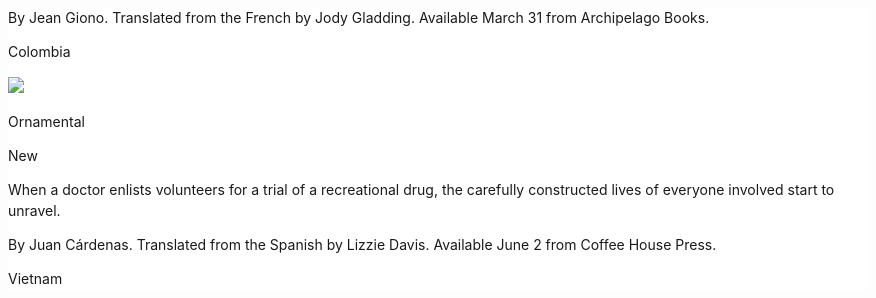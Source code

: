 <div class="g-book-meta">

<span class="g-author"> By Jean Giono. </span>
<span class="g-translator"> Translated from the French by Jody Gladding.
</span> <span class="g-pub"> Available March 31 from Archipelago Books.
</span>

</div>

</div>

</div>

<div class="g-book g-book-tag-all g-book-tag-latin-america g-book-tag-new">

<div class="g-kicker g-country">

Colombia

</div>

<div class="g-book-cover">

![](https://static01.graylady3jvrrxbe.onion/newsgraphics/2019/12/17/global-books/446c285e4b84fcabc4f4d7f2709b52c5a64696ed/books/Cardenas.jpg)

</div>

<div class="g-book-data">

<div class="g-book-title balance-text">

Ornamental

</div>

<span class="g-new-tag">New</span>

<div class="g-book-description">

When a doctor enlists volunteers for a trial of a recreational drug, the
carefully constructed lives of everyone involved start to unravel.

</div>

<div class="g-book-meta">

<span class="g-author"> By Juan Cárdenas. </span>
<span class="g-translator"> Translated from the Spanish by Lizzie Davis.
</span> <span class="g-pub"> Available June 2 from Coffee House Press.
</span>

</div>

</div>

</div>

<div class="g-book g-book-tag-all g-book-tag-asia g-book-tag-new">

<div class="g-kicker g-country">

Vietnam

◆ **THE TASK**: Throughout the material, how many lines contain the string "from"? Answer with the number alone.

◆ **SOLUTION**: 4